Tuesday, June 01, 2010

A Bit More of Bourgeois...

(above: Portrait of Louise Bourgeois with Fillette, 1968, by Robert Mapplethorpe, 1982)

I have been reading bits and pieces from the book all afternoon, remembering the wonderful Louise Bourgeois.

The rawness and honesty of her words make them so powerful and allow the reader to gain a modest amount of insight into her amazing and ever creative mind. She says things that many artists are either too proud or too afraid to say, she happily contradicts herself if the words come from an honest place... it's more a case of sharing her evolved knowledge on a previous thought or topic rather than contradiction in the true sense - regardless, her words strike a chord with me and I admire her tremendously.

From an interview with Stuart Morgan, first published in Artscribe 1988 -
SM:
What's this piece called?

LB:
It embarrasses me to say I don't know what it's called. As time goes on it means different things to me, so I don't have a title. This is not my job. As far as I'm concerned it should have four or five titles. My subjects recur. They might look different but the subjects themselves are the same.


A diary note from 1986 -
Self-control means:
Do not show your arrow, idiot.
Do not make threats, stupid.
Do not frighten horses.
Do not rock the boats.
Do not push a tantrum.
Do not show your jealousy.
Do not show how much you care.


A statement from 1979 -
Once I was beset by anxiety. I couldn't tell right from left or orient myself. I could have cried out with terror at being lost. But I pushed the fear away by studying the sky, determining where the moon would come out, where the sun would appear in the morning. I saw myself in relationship to the stars. I began weeping, and I knew that I was all right.
This is the way I make use of geometry today. The miracle is that I am able to do it - by geometry.


8 August 1987 -
You are born alone. You die alone. The value of the space in between is trust and love. That is why geometrically speaking the circle is a one.
Everything comes to you from the other. You have to be able to reach the other. If not you are alone...


3 October 1987 -
Transparency interests me. I want to be transparent. If people could see through me, they could not help loving me, forgive me. What is the difference between the two? None.

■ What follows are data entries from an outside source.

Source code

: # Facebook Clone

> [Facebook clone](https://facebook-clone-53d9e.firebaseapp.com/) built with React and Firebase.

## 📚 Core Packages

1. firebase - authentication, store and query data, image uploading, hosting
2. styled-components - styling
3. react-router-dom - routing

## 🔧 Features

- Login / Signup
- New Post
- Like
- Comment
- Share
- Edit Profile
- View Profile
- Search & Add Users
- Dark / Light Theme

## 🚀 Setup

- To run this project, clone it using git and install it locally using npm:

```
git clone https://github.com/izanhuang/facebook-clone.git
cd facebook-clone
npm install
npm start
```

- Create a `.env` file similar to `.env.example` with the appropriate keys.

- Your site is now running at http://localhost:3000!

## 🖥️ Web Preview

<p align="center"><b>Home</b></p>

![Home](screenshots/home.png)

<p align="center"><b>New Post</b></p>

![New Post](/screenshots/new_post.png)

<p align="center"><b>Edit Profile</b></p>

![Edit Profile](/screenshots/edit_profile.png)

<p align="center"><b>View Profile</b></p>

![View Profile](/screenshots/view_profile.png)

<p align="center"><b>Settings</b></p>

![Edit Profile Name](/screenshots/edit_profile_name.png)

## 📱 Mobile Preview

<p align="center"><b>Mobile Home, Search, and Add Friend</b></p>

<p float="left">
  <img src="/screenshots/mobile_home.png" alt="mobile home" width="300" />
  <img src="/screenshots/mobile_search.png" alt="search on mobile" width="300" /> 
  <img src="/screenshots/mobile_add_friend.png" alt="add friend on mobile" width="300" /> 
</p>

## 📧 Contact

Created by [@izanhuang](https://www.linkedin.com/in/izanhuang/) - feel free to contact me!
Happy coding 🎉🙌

From a series of statements published in 1992 -
When I was growing up, all the women in my house were using needles, I've always had a fascination with the needle, the magic power of the needle. The needle is used to repair the damage. It's a claim to forgiveness. It is never aggressive, it's not a pin.

If a person is an artist, it is a guarantee of sanity. He is able to take his torment.

By withdrawing, by recognizing you have no power, you become more than yourself. You get ideas which never would have occurred to you. In my art, I live in a world of my own making. I make decisions. I have power. In the real world, I don't want power.

Self-expression is sacred and fatal. It's a necessity. Sublimation is a gift, a stroke of luck. One has nothing to do with the other.
I am saying in my sculpture today what I could not make out in the past. It was fear that kept me from understanding. Fear is the pits. It paralyzes you.
My sculpture allows me to re-experience the fear, to give it a physicality so I am able to hack away at it. Fear becomes a manageable reality. Sculpture allows me to re-experience the past, to see the past in its objective, realistic proportion.
Fear is a passive state. The goal is to be active and take control. The move is from the passive to the active. If the past is not negated in the present, you do not live. You go through the emotions like a zombie, and life passes you by.
Since the fears of the past were connected with the functions of the body, they reappear through the body. For me, sculpture is the body. My body is my sculpture.

The intensity of Francis Bacon's work moves me deeply. I react positively. I sympathize. His suffering communicates. The definition of beauty is a kind of intimacy in the visual. I feel for Bacon even though his emotions are not mine.
The physical reality of his works is transformed and transcended. His room does not obey the laws of perspective. To look at his pictures makes me alive. I want to share it. It's almost the expression of love..


I am glad she shared her insight, knowledge and experience in print.


I do not know who took the above photograph of Louise, if I find out, I will credit note it - but I love it so much I just had to include it.